◆ DATA PROVIDED ◆

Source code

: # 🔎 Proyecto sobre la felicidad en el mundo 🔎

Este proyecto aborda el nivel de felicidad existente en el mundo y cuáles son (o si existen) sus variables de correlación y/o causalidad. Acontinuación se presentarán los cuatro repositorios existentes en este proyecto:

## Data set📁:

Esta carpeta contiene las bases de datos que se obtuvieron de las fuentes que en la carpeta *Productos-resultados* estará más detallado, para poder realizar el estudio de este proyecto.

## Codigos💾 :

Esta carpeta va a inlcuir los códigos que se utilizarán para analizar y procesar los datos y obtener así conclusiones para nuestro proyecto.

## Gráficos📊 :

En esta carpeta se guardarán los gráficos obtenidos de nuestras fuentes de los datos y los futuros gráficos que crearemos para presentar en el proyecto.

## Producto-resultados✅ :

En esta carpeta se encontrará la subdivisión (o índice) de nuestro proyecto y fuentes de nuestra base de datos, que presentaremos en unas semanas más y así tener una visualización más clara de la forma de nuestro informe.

◆ DESCRIPTION OF THE TASK ◆
Look through the records for the string "para". Copy every line that has it.

◆ WRITTEN RESPONSE ◆
Esta carpeta contiene las bases de datos que se obtuvieron de las fuentes que en la carpeta *Productos-resultados* estará más detallado, para poder realizar el estudio de este proyecto.
Esta carpeta va a inlcuir los códigos que se utilizarán para analizar y procesar los datos y obtener así conclusiones para nuestro proyecto.
En esta carpeta se guardarán los gráficos obtenidos de nuestras fuentes de los datos y los futuros gráficos que crearemos para presentar en el proyecto.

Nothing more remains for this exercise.